Bandingkan dengan birokrasi kita? Sulit membangun kepatuhan atas dasar kepercayaan, karena rakyat sudah terlanjur kurang trust, sehingga cara terbaik untuk memperoleh kepatuhan adalah dengan ancaman. Hal ini yang terjadi pada Indonesia di era orde baru, dimana struktur kepatuhan dibangun atas dasar ancaman. Rakyat patuh karena mereka takut bukan karena percaya. Demikian pula yang terjadi di timur tengah selama berpuluh-puluh tahun. Para penguasa tiran menjadikan militer dan kepolisian sebagai alat untuk menindas dan menakut-nakuti rakyatnya. Mereka tidak segan menyiksa bahkan membunuh rakyatnya yang tidak patuh. Rakyat benar-benar dibuat ketakutan.

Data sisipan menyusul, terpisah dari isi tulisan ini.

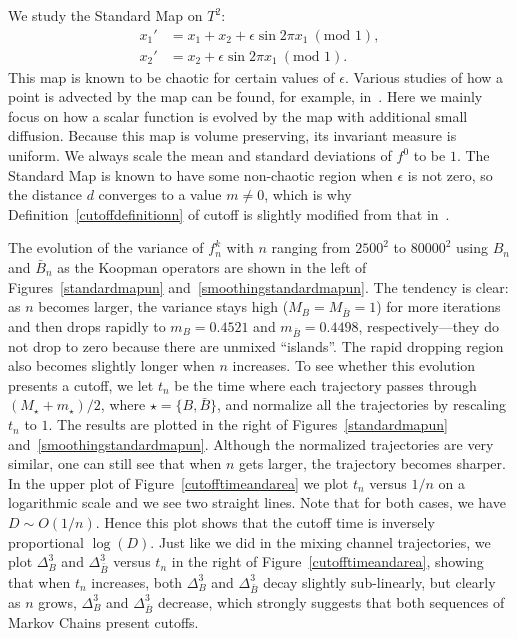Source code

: \documentclass[twocolumn,10pt]{asme2e}
\begin{document}
We study the Standard Map on $T^2$:
   \begin{align}
   \label{Standardmap}
               x_1' &= x_1+x_2 +\epsilon \sin{2 \pi x_1}  \ (\mbox{mod } 1), \nonumber\\
               x_2' &=  x_2 +\epsilon \sin{2 \pi x_1}     \ (\mbox{mod } 1).
   \end{align}
This map is known to be chaotic for certain values of
$\epsilon$. Various studies of how a point is advected by the map can
be found, for example, in~\cite{Ott2002}. Here we mainly focus on how
a scalar function is evolved by the map with additional small
diffusion. Because this map is volume preserving, its invariant
measure is uniform. We always scale the mean and standard deviations
of $f^0$ to be $1$. The Standard Map is known to have some non-chaotic
region when $\epsilon$ is not zero, so the distance $d$ converges to a
value $m \neq 0$, which is why Definition~\ref{cutoffdefinitionn} of
cutoff is slightly modified from that in~\cite{Diaconis2005}.

The evolution of the variance of $f^k_n$ with $n$ ranging from
$2500^2$ to $80000^2$ using $B_n$ and $\bar{B}_n$ as the Koopman
operators are shown in the left of Figures~\ref{standardmapun}
and~\ref{smoothingstandardmapun}. The tendency is clear: as $n$
becomes larger, the variance stays high ($M_B=M_{\bar{B}}=1$) for more
iterations and then drops rapidly to $m_{B} = 0.4521$ and
$m_{\bar{B}}=0.4498$, respectively---they do not drop to zero because
there are unmixed ``islands''. The rapid dropping region also becomes
slightly longer when $n$ increases. To see whether this evolution
presents a cutoff, we let $t_n$ be the time where each trajectory
passes through $(M_{\star}+m_{\star})/2$, where $\star=\{B,\bar{B}\}$,
and normalize all the trajectories by rescaling $t_n$ to $1$. The
results are plotted in the right of Figures~\ref{standardmapun}
and~\ref{smoothingstandardmapun}. Although the normalized trajectories
are very similar, one can still see that when $n$ gets larger, the
trajectory becomes sharper. In the upper plot of
Figure~\ref{cutofftimeandarea} we plot $t_n$ versus $1/n$ on a
logarithmic scale and we see two straight lines. Note that for both
cases, we have $D\sim O(1/n)$. Hence this plot shows that the cutoff
time is inversely proportional $\log(D)$. Just like we did in the
mixing channel trajectories, we plot $\Delta^3_B$ and
$\Delta^3_{\bar{B}}$ versus $t_n$ in the right of
Figure~\ref{cutofftimeandarea}, showing that when $t_n$ increases,
both $\Delta_{B}^3$ and $\Delta_{\bar{B}}^3$ decay slightly
sub-linearly, but clearly as $n$ grows, $\Delta^3_{B}$ and
$\Delta^3_{\bar{B}}$ decrease, which strongly suggests that both
sequences of Markov Chains present cutoffs.
\end{document}
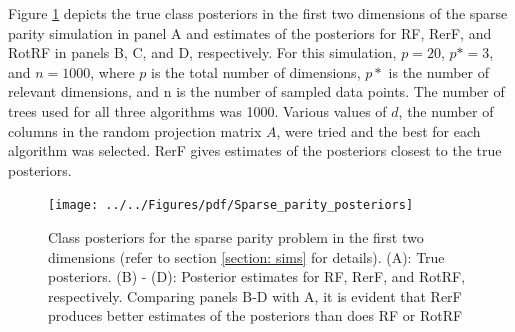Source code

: \documentclass[10pt]{article}
\begin{document}
Figure \ref{posteriors} depicts the true class posteriors in the first two dimensions of the sparse parity simulation in panel A and estimates of the posteriors for RF, RerF, and RotRF in panels B, C, and D, respectively. For this simulation, $p = 20$, $p* = 3$, and $n = 1000$, where $p$ is the total number of dimensions, $p*$ is the number of relevant dimensions, and n is the number of sampled data points. The number of trees used for all three algorithms was 1000. Various values of $d$, the number of columns in the random projection matrix $A$, were tried and the best for each algorithm was selected. RerF gives estimates of the posteriors closest to the true posteriors. 

\begin{figure}[ht]
\vskip 0.2in
\begin{center}
\centerline{\texttt{[image: ../../Figures/pdf/Sparse\_parity\_posteriors]}}
\caption{Class posteriors for the sparse parity problem in the first two dimensions (refer to section \ref{section: sims} for details). (A): True posteriors. (B) - (D): Posterior estimates for RF, RerF, and RotRF, respectively. Comparing panels B-D with A, it is evident that RerF produces better estimates of the posteriors than does RF or RotRF}
\label{posteriors}
\end{center}
\vskip -0.2in
\end{figure}
\end{document}
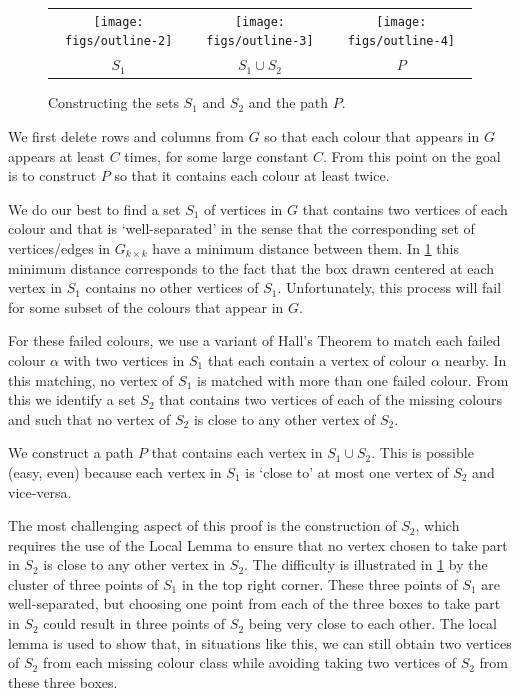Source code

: \documentclass{patmorin}
\begin{document}
\begin{figure}
  \begin{center}
    \begin{tabular}{ccc}
      \texttt{[image: figs/outline-2]} &
      \texttt{[image: figs/outline-3]} &
      \texttt{[image: figs/outline-4]} \\
      $S_1$ & $S_1\cup S_2$ & $P$
    \end{tabular}
  \end{center}
  \caption{Constructing the sets $S_1$ and $S_2$ and the path $P$.}
  \label{outline}
\end{figure}
\begin{compactenum}
  
  \item We first delete rows and columns from $G$ so that each colour that appears in $G$ appears at least $C$ times, for some large constant $C$.  From this point on the goal is to construct $P$ so that it contains each colour at least twice.
  
  \item We do our best to find a set $S_1$ of vertices in $G$ that contains two vertices of each colour and that is `well-separated' in the sense that the corresponding set of vertices/edges in $G_{k\times k}$ have a minimum distance between them.  In \cref{outline} this minimum distance corresponds to the fact that the box drawn centered at each vertex in $S_1$ contains no other vertices of $S_1$. 
  Unfortunately, this process will fail for some subset of the colours that appear in $G$.
  
  \item For these failed colours, we use a variant of Hall's Theorem to match each failed colour $\alpha$ with two vertices in $S_1$ that each contain a vertex of colour $\alpha$ nearby.  In this matching, no vertex of $S_1$ is matched with more than one failed colour.  From this we identify a set $S_2$ that contains two vertices of each of the missing colours and such that no vertex of $S_2$ is close to any other vertex of $S_2$.
    
  \item We construct a path $P$ that contains each vertex in $S_1\cup S_2$.  This is possible (easy, even) because each vertex in $S_1$ is `close to' at most one vertex of $S_2$ and vice-versa.
\end{compactenum}

The most challenging aspect of this proof is the construction of $S_2$, which requires the use of the Local Lemma to ensure that no vertex chosen to take part in $S_2$ is close to any other vertex in $S_2$.  The difficulty is illustrated in \cref{outline} by the cluster of three points of $S_1$ in the top right corner.  These three points of $S_1$ are well-separated, but choosing one point from each of the three boxes to take part in $S_2$ could result in three points of $S_2$ being very close to each other.  The local lemma is used to show that, in situations like this, we can still obtain two vertices of $S_2$ from each missing colour class while avoiding taking two vertices of $S_2$ from these three boxes.
\end{document}

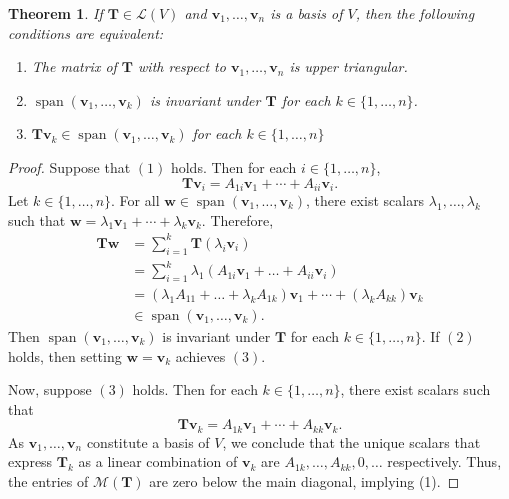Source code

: \documentclass[11pt]{article}
\renewcommand{\vec}[1]{\mathbf{#1}}
\newcommand{\mat}[1]{\mathbf{#1}}
\newcommand{\Span}{\operatorname{span}}
\newtheorem{theorem}{Theorem}
\begin{document}
\begin{theorem}
	If $\mat{T} \in \mathcal{L}(V)$ and $\vec{v}_{1}, \ldots, \vec{v}_{n}$ is a basis of $V$, then the following conditions are equivalent:
	\begin{enumerate}
		\item The matrix of $\mat{T}$ with respect to $\vec{v}_{1}, \ldots, \vec{v}_{n}$ is upper triangular.
		\item $\Span (\vec{v}_{1}, \ldots, \vec{v}_{k})$ is invariant under $\mat{T}$ for each $k \in \{ 1, \ldots, n \}$.
		\item $\mat{T} \vec{v}_{k} \in \Span (\vec{v}_{1}, \ldots, \vec{v}_{k})$ for each $k \in \{ 1, \ldots, n \}$
	\end{enumerate}
\end{theorem}
\begin{adjustwidth}{1cm}{}
	\begin{proof}
		Suppose that $(1)$ holds. Then for each $i \in \{ 1, \ldots, n \}$,
		\[
			\mat{T} \vec{v}_{i} = A_{1i} \vec{v}_{1} + \cdots + A_{ii} \vec{v}_{i}.
		\]
		Let $k \in \{ 1, \ldots, n \}$. For all $\vec{w} \in \Span(\vec{v}_{1}, \ldots, \vec{v}_{k})$, there exist scalars $\lambda_{1}, \ldots, \lambda_{k}$ such that $\vec{w} = \lambda_{1} \vec{v}_{1} + \cdots + \lambda_{k} \vec{v}_{k}$. Therefore,
		\begin{align*}
			\vec{T} \vec{w} &= \sum\limits_{i = 1}^{k} \mat{T} (\lambda_{i}\vec{v}_{i}) \\
							&= \sum\limits_{i = 1}^{k} \lambda_{1} (A_{1i} \vec{v}_{1} + \ldots + A_{ii} \vec{v}_{i}) \\
							&= (\lambda_{1} A_{11} + \ldots + \lambda_{k}A_{1k}) \vec{v}_{1} + \cdots + (\lambda_{k} A_{kk}) \vec{v}_{k}  \\
							&\in \Span(\vec{v}_{1}, \ldots, \vec{v}_{k}). 
		\end{align*}
		Then $\Span(\vec{v}_{1}, \ldots, \vec{v}_{k})$ is invariant under $\mat{T}$ for each $k \in \{ 1, \ldots, n \}$. If $(2)$ holds, then setting $\vec{w} = \vec{v}_{k}$ achieves $(3)$.

		Now, suppose $(3)$ holds. Then for each $k \in \{ 1, \ldots, n \}$, there exist scalars such that
		\[
			\mat{T} \vec{v}_{k} = A_{1k} \vec{v}_{1} + \cdots + A_{kk} \vec{v}_{k}.
		\]
		As $\vec{v}_{1}, \ldots, \vec{v}_{n}$ constitute a basis of $V$, we conclude that the unique scalars that express $\mat{T}_{k}$ as a linear combination of $\vec{v}_{k}$ are $A_{1k}, \ldots, A_{kk}, 0, \ldots$ respectively. Thus, the entries of $\mathcal{M}(\mat{T})$ are zero below the main diagonal, implying (1).
	\end{proof}
\end{adjustwidth}
\end{document}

Cara berkuasa seperti ini sesungguhnya bukanlah hal yang baru. Alqur`an telah menceritakan kisah tentang firaun dengan kekejamannya. tapi apa yang terjadi dengan cara berkuasa yang seperti ini? sejarah mencatat bahkan hari-hari ini kita menjadi saksi sejarah bahwa pemimpin yang membangun struktur kepatuhan dengan ancaman akan terguling dengan penuh kehinaan. Ketika rakyat memiliki keberanian, ketika rakyat memiliki energi baru untuk melakukan perlawanan, maka kedahsyatannya akan menggilas rezim tiran.
Di Indonesia, meski telah terjadi reformasi, namun sampai hari ini pun kita masih menyaksikan betapa banyak organisasi yang membangun struktur kepatuhan berdasarkan ancaman. Dalam organisasi bisnis misalnya, kita menemukan banyak manajer-manajer yang berusaha menakut-nakuti bawahannya hanya agar perintahnya didengar dan diikuti. Disekolah, kepala sekolah menakut-nakuti gurunya dan guru menakut-nakuti muridnya hanya demi mendapatkan kepatuhan.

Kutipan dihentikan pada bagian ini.